The language requirements must be completed one quarter before graduation.

  • Prospectus review. By the end of the winter quarter of the third year, students must submit a Dissertation Area Proposal to the director of graduate studies. This proposal is a brief description of the proposed area of the dissertation; it must be signed by at least two dissertation committee members. Before the end of the second quarter of the third year of study, all students should schedule the prospectus review. This is an oral discussion based on the written dissertation prospectus and conducted by the director of graduate studies and a committee consisting of the first two readers of the dissertation. The prospectus should be approximately 2,500–3,000 words and should be presented to the review committee well in advance of the exam. For literature and rhetoric/theory students, the prospectus should outline the relevant scholarship and describe an original thesis for the proposed work. It should also include a working bibliography for the project.

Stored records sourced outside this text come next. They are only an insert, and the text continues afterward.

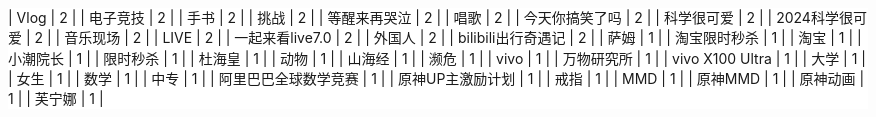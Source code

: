 | Vlog | 2 |
| 电子竞技 | 2 |
| 手书 | 2 |
| 挑战 | 2 |
| 等醒来再哭泣 | 2 |
| 唱歌 | 2 |
| 今天你搞笑了吗 | 2 |
| 科学很可爱 | 2 |
| 2024科学很可爱 | 2 |
| 音乐现场 | 2 |
| LIVE | 2 |
| 一起来看live7.0 | 2 |
| 外国人 | 2 |
| bilibili出行奇遇记 | 2 |
| 萨姆 | 1 |
| 淘宝限时秒杀 | 1 |
| 淘宝 | 1 |
| 小潮院长 | 1 |
| 限时秒杀 | 1 |
| 杜海皇 | 1 |
| 动物 | 1 |
| 山海经 | 1 |
| 濒危 | 1 |
| vivo | 1 |
| 万物研究所 | 1 |
| vivo X100 Ultra | 1 |
| 大学 | 1 |
| 女生 | 1 |
| 数学 | 1 |
| 中专 | 1 |
| 阿里巴巴全球数学竞赛 | 1 |
| 原神UP主激励计划 | 1 |
| 戒指 | 1 |
| MMD | 1 |
| 原神MMD | 1 |
| 原神动画 | 1 |
| 芙宁娜 | 1 |
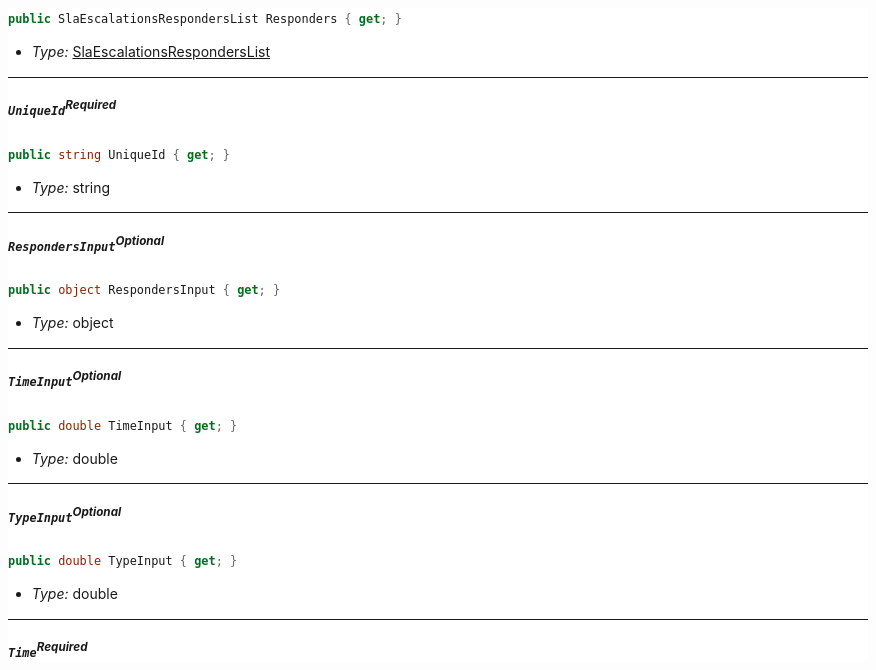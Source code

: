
 ```csharp
public SlaEscalationsRespondersList Responders { get; }
```

- *Type:* <a href="#@skeptools/provider-zenduty.sla.SlaEscalationsRespondersList">SlaEscalationsRespondersList</a>

---

##### `UniqueId`<sup>Required</sup> <a name="UniqueId" id="@skeptools/provider-zenduty.sla.SlaEscalationsOutputReference.property.uniqueId"></a>

```csharp
public string UniqueId { get; }
```

- *Type:* string

---

##### `RespondersInput`<sup>Optional</sup> <a name="RespondersInput" id="@skeptools/provider-zenduty.sla.SlaEscalationsOutputReference.property.respondersInput"></a>

```csharp
public object RespondersInput { get; }
```

- *Type:* object

---

##### `TimeInput`<sup>Optional</sup> <a name="TimeInput" id="@skeptools/provider-zenduty.sla.SlaEscalationsOutputReference.property.timeInput"></a>

```csharp
public double TimeInput { get; }
```

- *Type:* double

---

##### `TypeInput`<sup>Optional</sup> <a name="TypeInput" id="@skeptools/provider-zenduty.sla.SlaEscalationsOutputReference.property.typeInput"></a>

```csharp
public double TypeInput { get; }
```

- *Type:* double

---

##### `Time`<sup>Required</sup> <a name="Time" id="@skeptools/provider-zenduty.sla.SlaEscalationsOutputReference.property.time"></a>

  • Written comprehensive exam. At the beginning of the third year of study, and after 48 hours of completed course work, all students will take a written comprehensive exam covering three (out of four) areas of study: an author or major figure; a genre; a period; and a second period or special topic. All choices must be approved by examiners and the graduate director. Students will prepare a reading list for each area in consultation with examiners. All lists must be signed by both examiners and on file with the graduate director by May 1 or the student will not be allowed to take the exam the following fall.